Word for word, copy the data that follows and skip its pictures.

=== Section Start ===

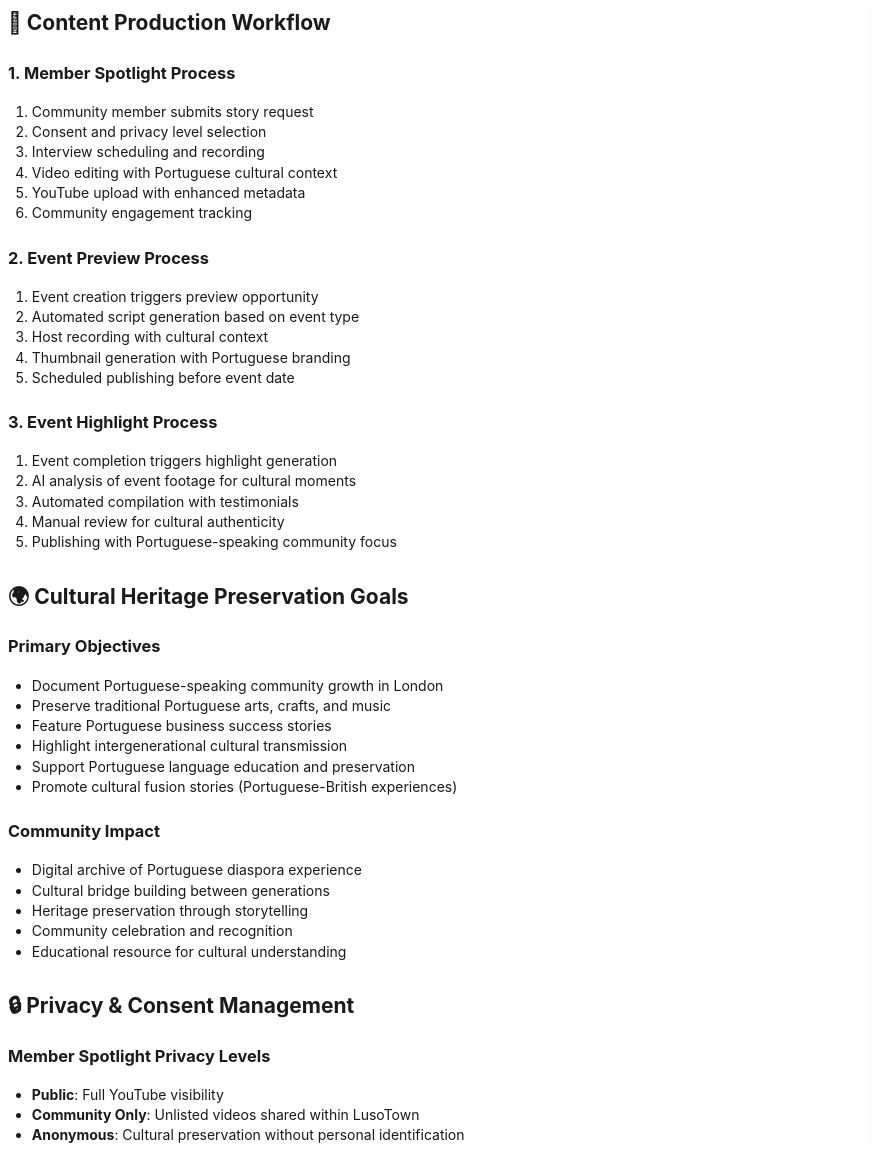 ## 🎯 Content Production Workflow

### 1. Member Spotlight Process
1. Community member submits story request
2. Consent and privacy level selection
3. Interview scheduling and recording
4. Video editing with Portuguese cultural context
5. YouTube upload with enhanced metadata
6. Community engagement tracking

### 2. Event Preview Process
1. Event creation triggers preview opportunity
2. Automated script generation based on event type
3. Host recording with cultural context
4. Thumbnail generation with Portuguese branding
5. Scheduled publishing before event date

### 3. Event Highlight Process
1. Event completion triggers highlight generation
2. AI analysis of event footage for cultural moments
3. Automated compilation with testimonials
4. Manual review for cultural authenticity
5. Publishing with Portuguese-speaking community focus

## 🌍 Cultural Heritage Preservation Goals

### Primary Objectives
- Document Portuguese-speaking community growth in London
- Preserve traditional Portuguese arts, crafts, and music
- Feature Portuguese business success stories
- Highlight intergenerational cultural transmission
- Support Portuguese language education and preservation
- Promote cultural fusion stories (Portuguese-British experiences)

### Community Impact
- Digital archive of Portuguese diaspora experience
- Cultural bridge building between generations
- Heritage preservation through storytelling
- Community celebration and recognition
- Educational resource for cultural understanding

## 🔒 Privacy & Consent Management

### Member Spotlight Privacy Levels
- **Public**: Full YouTube visibility
- **Community Only**: Unlisted videos shared within LusoTown
- **Anonymous**: Cultural preservation without personal identification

=== Section End ===

## REPLY TO THE TASK
 ## 🎯 Content Production Workflow

### 1. Member Spotlight Process
1. Community member submits story request
2. Consent and privacy level selection
3. Interview scheduling and recording
4. Video editing with Portuguese cultural context
5. YouTube upload with enhanced metadata
6. Community engagement tracking

### 2. Event Preview Process
1. Event creation triggers preview opportunity
2. Automated script generation based on event type
3. Host recording with cultural context
4. Thumbnail generation with Portuguese branding
5. Scheduled publishing before event date

### 3. Event Highlight Process
1. Event completion triggers highlight generation
2. AI analysis of event footage for cultural moments
3. Automated compilation with testimonials
4. Manual review for cultural authenticity
5. Publishing with Portuguese-speaking community focus

## 🌍 Cultural Heritage Preservation Goals

### Primary Objectives
- Document Portuguese-speaking community growth in London
- Preserve traditional Portuguese arts, crafts, and music
- Feature Portuguese business success stories
- Highlight intergenerational cultural transmission
- Support Portuguese language education and preservation
- Promote cultural fusion stories (Portuguese-British experiences)

### Community Impact
- Digital archive of Portuguese diaspora experience
- Cultural bridge building between generations
- Heritage preservation through storytelling
- Community celebration and recognition
- Educational resource for cultural understanding

## 🔒 Privacy & Consent Management

### Member Spotlight Privacy Levels
- **Public**: Full YouTube visibility
- **Community Only**: Unlisted videos shared within LusoTown
- **Anonymous**: Cultural preservation without personal identification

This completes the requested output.